Modern AI (especially generative AI) relies on large volumes of data to deliver real value. Fortunately, data generation isn’t limited to large enterprises. Organizations of all sizes produce substantial volumes of data each year through their websites, social media, internal systems and customer interactions.
Yet most organizations are underutilizing their data. Estimates suggest that only around 1% of enterprise data is leveraged in traditional large language models (LLMs).2
Why let such valuable AI fuel go to waste? Because most enterprise data is unstructured. It lacks a predefined format and comes from diverse data sources such as PDFs, social media posts, images, instant messages and emails. Less than 1% of this unstructured data is in a format suitable for direct AI consumption.3 In other words, the vast majority of enterprise data is not AI-ready.

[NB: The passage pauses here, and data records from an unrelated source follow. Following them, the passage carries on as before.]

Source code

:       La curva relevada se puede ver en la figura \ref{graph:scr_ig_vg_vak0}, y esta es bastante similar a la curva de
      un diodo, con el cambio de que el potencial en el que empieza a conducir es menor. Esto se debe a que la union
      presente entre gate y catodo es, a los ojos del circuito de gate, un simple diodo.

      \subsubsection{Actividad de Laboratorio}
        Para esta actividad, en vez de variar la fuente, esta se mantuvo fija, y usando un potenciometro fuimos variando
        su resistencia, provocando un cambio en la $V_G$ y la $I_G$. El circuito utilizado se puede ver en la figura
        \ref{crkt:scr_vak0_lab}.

While structured data remains immensely valuable, failing to tap into the potential of unstructured data—diverse, flexible and rich with insights—is a strategic misstep and significant barrier to scaling enterprise AI.
This challenge is reflected in grim AI outcomes: According to the IBM Institute for Business Value’s (IBV) 2025 CEO Study, just 16% of AI initiatives have reached enterprise scale.
Now is a critical moment for businesses. The success or failure of AI initiatives depends on how effectively organizations manage and prepare high-quality data—both structured and unstructured—for AI.